DFW, Feb. 21, 1962-Sept. 12, 2008

The summer I was slowly rolling toward conceiving of the page you are reading today — or not exactly this page, but the full spectrum of pages that makes up this site and the many associated broadsheets THE2NDHAND has released over the past ten years — I spent the solid three months high on the sentences and paragraphs and chapters of David Foster Wallace’s Infinite Jest.* In many ways, the book reinforced for me the worth of both continuing to write creatively and the decision to go forward with the artistic community-building project and lit mag that THE2NDHAND would become six months later. IJ‘s “frivolous present”** — its clear ideational situation in the time of its writing — was made undeniably non-frivolous, the very notion of a time period’s “frivolous present” put to use in the armature of the book with its subsidized Years of… the Depend Adult Undergarment, Glad, etc. In short (and this hopefully doesn’t fatally simplify the matter), DFW beat a path for me toward ways of bringing writing to bear on the polyglot, heterogenous nature of my American life — something beyond the “beaker of acid” in the face of prevailing mass culture*** that was the lot of the great postmodernists who preceded and influenced him. His work both critiques and attempts to engage the mass culture, aimed squarely at those in his generation (X, if one needs a label) who would benefit from the engagement — recognizing prevailing bullshit for what it is and identifying tracks through and/or around it. As such, he set the bar for a host of fiction writers to follow, especially those a generation following, including many contributors to THE2NDHAND, the majority of whom are young enough to qualify as of that following generation.
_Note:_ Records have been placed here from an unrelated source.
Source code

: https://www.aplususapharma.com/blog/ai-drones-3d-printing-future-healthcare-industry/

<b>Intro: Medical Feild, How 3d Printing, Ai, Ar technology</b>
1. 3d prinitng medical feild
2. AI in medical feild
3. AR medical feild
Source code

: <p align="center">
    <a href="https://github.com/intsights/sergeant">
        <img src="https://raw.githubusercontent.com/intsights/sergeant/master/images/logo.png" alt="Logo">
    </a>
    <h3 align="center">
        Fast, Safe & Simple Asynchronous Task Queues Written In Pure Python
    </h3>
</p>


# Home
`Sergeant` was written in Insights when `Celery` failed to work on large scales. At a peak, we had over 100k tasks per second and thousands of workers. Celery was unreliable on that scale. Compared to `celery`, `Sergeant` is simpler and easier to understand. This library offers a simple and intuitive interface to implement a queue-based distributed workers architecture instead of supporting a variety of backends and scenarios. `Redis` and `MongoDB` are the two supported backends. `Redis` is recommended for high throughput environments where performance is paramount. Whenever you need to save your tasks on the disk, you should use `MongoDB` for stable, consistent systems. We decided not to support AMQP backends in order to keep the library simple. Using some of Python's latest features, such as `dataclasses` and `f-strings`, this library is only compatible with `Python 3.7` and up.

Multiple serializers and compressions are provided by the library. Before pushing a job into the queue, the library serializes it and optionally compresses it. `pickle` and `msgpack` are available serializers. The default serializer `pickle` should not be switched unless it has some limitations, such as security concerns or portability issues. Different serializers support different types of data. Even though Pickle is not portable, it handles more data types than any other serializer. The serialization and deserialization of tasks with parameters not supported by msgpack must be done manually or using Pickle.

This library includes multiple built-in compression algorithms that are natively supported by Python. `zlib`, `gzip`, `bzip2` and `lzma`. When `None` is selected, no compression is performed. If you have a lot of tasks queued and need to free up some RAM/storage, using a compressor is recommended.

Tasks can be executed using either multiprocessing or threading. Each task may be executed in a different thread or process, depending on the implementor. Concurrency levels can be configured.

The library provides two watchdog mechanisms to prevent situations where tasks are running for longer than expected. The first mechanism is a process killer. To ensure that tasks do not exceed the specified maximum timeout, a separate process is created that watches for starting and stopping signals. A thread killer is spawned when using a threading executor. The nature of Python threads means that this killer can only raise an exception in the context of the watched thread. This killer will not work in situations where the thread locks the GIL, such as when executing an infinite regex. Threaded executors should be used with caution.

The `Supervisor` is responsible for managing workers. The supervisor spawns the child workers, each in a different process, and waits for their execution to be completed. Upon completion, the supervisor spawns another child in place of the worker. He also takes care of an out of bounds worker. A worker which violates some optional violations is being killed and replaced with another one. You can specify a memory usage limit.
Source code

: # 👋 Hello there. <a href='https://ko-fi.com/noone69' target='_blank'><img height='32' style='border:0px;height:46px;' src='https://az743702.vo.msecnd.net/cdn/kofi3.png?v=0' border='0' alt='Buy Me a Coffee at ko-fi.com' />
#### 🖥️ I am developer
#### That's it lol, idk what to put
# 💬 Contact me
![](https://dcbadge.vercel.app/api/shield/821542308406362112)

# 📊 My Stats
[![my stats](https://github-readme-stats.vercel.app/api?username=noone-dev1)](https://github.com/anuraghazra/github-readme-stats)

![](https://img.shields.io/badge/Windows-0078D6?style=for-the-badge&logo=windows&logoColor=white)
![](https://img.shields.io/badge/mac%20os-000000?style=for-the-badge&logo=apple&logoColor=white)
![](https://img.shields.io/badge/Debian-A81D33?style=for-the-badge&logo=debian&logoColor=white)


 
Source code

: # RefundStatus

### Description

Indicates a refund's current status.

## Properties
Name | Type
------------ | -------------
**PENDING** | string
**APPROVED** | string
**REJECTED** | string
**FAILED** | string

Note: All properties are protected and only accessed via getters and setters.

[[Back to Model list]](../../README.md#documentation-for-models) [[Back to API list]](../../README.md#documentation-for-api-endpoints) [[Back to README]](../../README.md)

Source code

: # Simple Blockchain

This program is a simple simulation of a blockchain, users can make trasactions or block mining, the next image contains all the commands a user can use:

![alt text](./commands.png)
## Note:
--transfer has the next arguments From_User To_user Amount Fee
When he died, Sept. 12, 2008 it’s quite possible I was rereading “Up, Simba,” his essay about the 2000 McCain campaign and presidential campaigns and their press coverage in general, which my wife had remembered and pulled out while we tried not to watch the sad spectacle of this year’s Republican National Convention****. In the wake of DFW’s death — for days, all I could really say about it was “…!” — I began to mull over what THE2NDHAND could do to serve as ongoing tribute to the man’s work, and in the course of that mulling opened Infinite Jest, starting at the beginning again and coming upon the second paragraph — “I am in here,” Hal Incandenza feels necessary to reiterate for himself/ourselves — and in that simple paragraph and its situation in the novel***** I found distilled a particularly large facet of what DFW was all about as a chronicler of the psychological and numbing dislocation of his American generation, its antipathetic nature, and by antipathetic here I refer you to the listed obsolete definition (the No. 1 definition, in any case) of “antipathy” in Webster’s, which is “opposite of feeling,” of course, which comes closer to what I mean here than apathy or antipathy‘s more common meanings do, I think.

Anyhow, the tribute concept is of a piece with our Pitchfork Battalion series of collaborations, threading together various writers’ short renditions linked by a common attribute. So, I invite anyone reading, had you an interest in DFW’s work, to write a short bit of prose (between a paragraph and a page, as goes our standard recommendations) that includes the phrase “I am in here” as tribute to DFW and send it to me at todd@the2ndhand.com. I’ll be archiving the pieces as they come in on this page — and starting us off, we have a great small contribution from the incomparable Doug Milam. Though I asked for prose, he sent me poetry, and fine poetry it is:

Believe me, David,
that although I do not know,
I know. It’s like pulling
Infinite Jest and feeling
its weight before you
blow the dust off
with a bang of breath.
It’s like going into a room
and shutting out
to write a fight
into a fist,
just to gnaw on it.
I am in here,
and it’s not quiet,
surrounded.
And I want to leave.

–Doug Milam

If you haven’t been over to McSweeney’s and discovered the great and moving tribute series from folks who knew DFW or had the opportunity to meet him, get on over there — all are doing a great job of presenting the man as he was. Which is invaluable.

notes

*Which I’d finally picked up three years after its release in remaindered first-edition at the great Off-Square Books in Oxford, Miss., June 1999, fleeing the mindfuck of an abrupt termination from a rather thankless sort of proofreading job I dared to obliquely lampoon in a short story I wrote and a colleague got hold of — a grand lesson in the power of decent writing, I guess, therein, since the colleague read herself right into one of the less-flattering characters in the story, who had little-to-no bearing on herself, as far I knew her, anyhow, but which struck some deep chord, I have forever guessed, I could have no way of intuiting from our brief friendship — and yes to get back to where this began ultimately got me canned, and all of which was sad, yes, very sad and heartbreaking indeed.
**As a writing teacher cited in DFW’s TV & U.S. Fiction essay, “E Unibus Pluram: Television and U.S. Fiction,” in the collection A Supposedly Fun Thing I’ll Never Do Again derisively refers to any time period’s pop-culture w/r/t the culture’s brand names’ use in quote-unquote serious fiction being strictly off-limits.
***DFW schooled Charlie Rose on 20th century literary history upon the release of A Supposedly Fun Thing I’ll Never Do Again in 1997, describing postmodernists like Pynchon, Nabokov, Barth, etc.’s relationship to prevailing American culture with the acidic metaphor.
****Or I might have been reading an essay in the New York Review of Books about depression and anxiety.
*****Hal is, in the subsidized-time Year of Glad, meeting with the Deans of Academics, Athletics, etc. at an Arizona college where he’s applied (potential tennis scholarship). Of course, he’s sort of at the end of his tether at this point and suffering from a kind of debilitating anti-communicative self-consciousness/marijuana “addiction” and the impossibility of his actually communicating with the Deans is in this first chapter totally exploded to begin the book with the big-bang end, sort of, which brings to mind a line from Ellison’s Invisible Man, which sort of fits in this context: “The end is in the beginning and lies far ahead.”